(Disarikan dari Workshop Teater dan Keaktoran oleh Iman Soleh)
PURILINGUA, JBSI UNJ - 1 Juni 2013
Syukurlah tidak terlambat karena hari ini sudah yakin akan menjadi hari luar biasa untuk mengikuti workshop teater dan keaktoran. Meskipun hari ini sebenarnya ada undangan pernikahan teman sekelas tetapi saya memutuskan untuk menghadiri materi teater dari tokoh dramawan asal Bandung, Bpk. Iman Soleh. Bisa jadi materi tersebut akan saya kenang biarpun sekali seumur hidup.
Saya masih menerka-nerka akan disulap seperti apa panggung berlantai merah berukuran kira-kira 5 x 3 m². Di sekelilingnya sudah tergelar rapi alas duduk dengan format prosenium (baca: lesehan). Semua yang berada di sana tak sabar menanti sang pemateri dengan alat tulis dan pakaian trainingnya. Peserta pada workshop kali ini meliputi kawan-kawan Bengkel Sastra yang memang sedang berproses Hantu dan Pohon Putih serta dari kalangan pelajar tingkat SMP yang menaruh minat pada seni pemeranan.
Pukul 09.30 WIB rombongan yang datang dari Bandung pun datang. Bpk. Iman Soleh dengan segenap pasukannya menyapa dengan senyum hangat sambil bersalaman dibarengi dengan menyebutkan nama dirinya. Sejenak berpikir, nampaknya sudah jarang para tokoh terpandang mau berjabat tangan dan hal ini tentunya sebagai ciri khas atau wujud keakraban dalam tradisi Indonesia sekalipun hanya "basa-basi".
Tanpa perlu pakaian mewah dengan logo ternama, beliau hanya memakai jeans biru dan kaos hitam dengan logo CCL sesuai dengan komunitas seni yang dibinanya. Lalu, di belakang kaos itu bertuliskan petikan dialog dalam pementasan teater oleh CCL (Celah-celah Langit) yang digarap pada 2011 berjudul TANAH. "Di mana ari-arimu ditanam. Di situ kamu dilahirkan. Menjual Tanah berarti menjual Ibumu sendiri".

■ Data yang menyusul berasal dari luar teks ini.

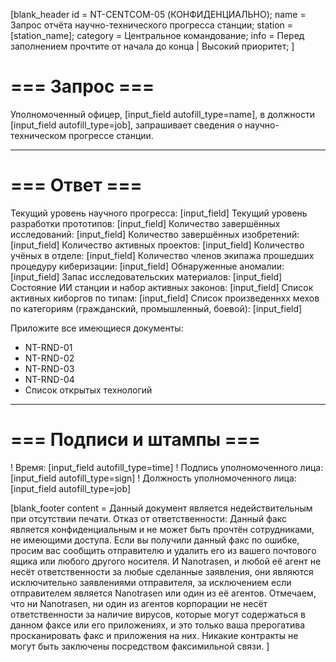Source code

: [blank_header
id = NT-CENTCOM-05 (КОНФИДЕНЦИАЛЬНО);
name = Запрос отчёта научно-технического прогресса станции;
station = [station_name];
category = Центральное командование;
info = Перед заполнением прочтите от начала до конца | Высокий приоритет;
]

# === Запрос ===

Уполномоченный офицер, [input_field autofill_type=name], в должности [input_field autofill_type=job], запрашивает сведения о научно-техническом прогрессе станции.

---

# === Ответ ===

Текущий уровень научного прогресса: [input_field]
Текущий уровень разработки прототипов: [input_field]
Количество завершённых исследований: [input_field]
Количество завершённых изобретений: [input_field]
Количество активных проектов: [input_field]
Количество учёных в отделе: [input_field]
Количество членов экипажа прошедших процедуру киберизации: [input_field]
Обнаруженные аномалии: [input_field]
Запас исследовательских материалов: [input_field]
Состояние ИИ станции и набор активных законов: [input_field]
Список активных киборгов по типам: [input_field]
Список произведеннхх мехов по категориям (гражданский, промышленный, боевой): [input_field]
<br>

Приложите все имеющиеся документы:
- NT-RND-01
- NT-RND-02
- NT-RND-03
- NT-RND-04
- Список открытых технологий

---

# === Подписи и штампы ===

! Время: [input_field autofill_type=time]
! Подпись уполномоченного лица: [input_field autofill_type=sign]
! Должность уполномоченного лица: [input_field autofill_type=job]

[blank_footer
content = Данный документ является недействительным при отсутствии печати.
Отказ от ответственности: Данный факс является конфиденциальным и не может быть прочтён сотрудниками, не имеющими доступа. Если вы получили данный факс по ошибке, просим вас сообщить отправителю и удалить его из вашего почтового ящика или любого другого носителя. И Nanotrasen, и любой её агент не несёт ответственности за любые сделанные заявления, они являются исключительно заявлениями отправителя, за исключением если отправителем является Nanotrasen или один из её агентов. Отмечаем, что ни Nanotrasen, ни один из агентов корпорации не несёт ответственности за наличие вирусов, которые могут содержаться в данном факсе или его приложениях, и это только ваша прерогатива просканировать факс и приложения на них. Никакие контракты не могут быть заключены посредством факсимильной связи.
]
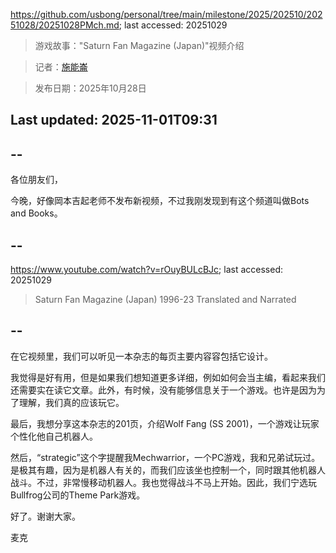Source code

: https://github.com/usbong/personal/tree/main/milestone/2025/202510/20251028/20251028PMch.md; last accessed: 20251029

> 游戏故事："Saturn Fan Magazine (Japan)"视频介绍

> 记者：[施能崙](https://www.linkedin.com/in/michaelsyson/)

> 发布日期：2025年10月28日

## Last updated: 2025-11-01T09:31

## --

各位朋友们，

今晚，好像岡本吉起老师不发布新视频，不过我刚发现到有这个频道叫做Bots and Books。

## --

https://www.youtube.com/watch?v=rOuyBULcBJc; last accessed: 20251029

> Saturn Fan Magazine (Japan) 1996-23 Translated and Narrated

## --

在它视频里，我们可以听见一本杂志的每页主要内容容包括它设计。

我觉得是好有用，但是如果我们想知道更多详细，例如如何会当主编，看起来我们还需要实在读它文章。此外，有时候，没有能够信息关于一个游戏。也许是因为为了理解，我们真的应该玩它。

最后，我想分享这本杂志的201页，介绍Wolf Fang (SS 2001)，一个游戏让玩家个性化他自己机器人。

然后，“strategic”这个字提醒我Mechwarrior，一个PC游戏，我和兄弟试玩过。是极其有趣，因为是机器人有关的，而我们应该坐也控制一个，同时跟其他机器人战斗。不过，非常慢移动机器人。我也觉得战斗不马上开始。因此，我们宁选玩Bullfrog公司的Theme Park游戏。

好了。谢谢大家。

麦克
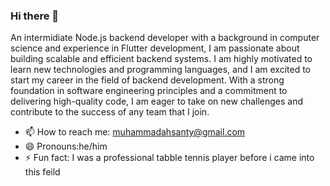 ### Hi there 👋



An intermidiate Node.js backend developer with a background in computer
science and experience in Flutter development, I am passionate about building
scalable and efficient backend systems. I am highly motivated to learn new
technologies and programming languages, and I am excited to start my career
in the field of backend development. With a strong foundation in software
engineering principles and a commitment to delivering high-quality code, I am
eager to take on new challenges and contribute to the success of any team that
I join.
- 📫 How to reach me: muhammadahsanty@gmail.com
- 😄 Pronouns:he/him
- ⚡ Fun fact: I was a professional tabble tennis player before i came into this feild

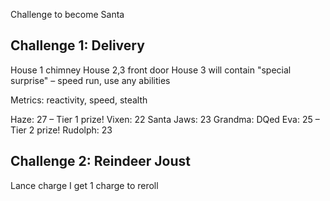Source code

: Challenge to become Santa

## Challenge 1: Delivery
House 1 chimney
House 2,3 front door
House 3 will contain "special surprise" – speed run, use any abilities

Metrics: reactivity, speed, stealth

Haze: 27 – Tier 1 prize!
Vixen: 22
Santa Jaws: 23
Grandma: DQed
Eva: 25 – Tier 2 prize!
Rudolph: 23

## Challenge 2: Reindeer Joust
Lance charge
I get 1 charge to reroll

Bpk. Iman memulai perkenalan diri atas namanya, 'Soleh yang ber-Iman'. Beliau datang bersama istri, yakni Ibu Chandra, sang anak Mahesa, dan "sastrawan bersertifikat" kang Peri Sandi. Beliau memperkenalkan pula komunitas CCL yang ia rintis sejak awal hingga besar sampai sekarang di Ledeng, Bandung. Baginya berkesenian dalam teater adalah perjuangan. Perjuangan memelihara dan menggeluti dengan istiqomah sehingga terbentuk kantong budaya yang hidup atas dasar kesadaran berkesenian. Hal tersebut tak terlepas dari keberangkatan Iman Soleh yang sejak kecil mengenal kesenian tradisi.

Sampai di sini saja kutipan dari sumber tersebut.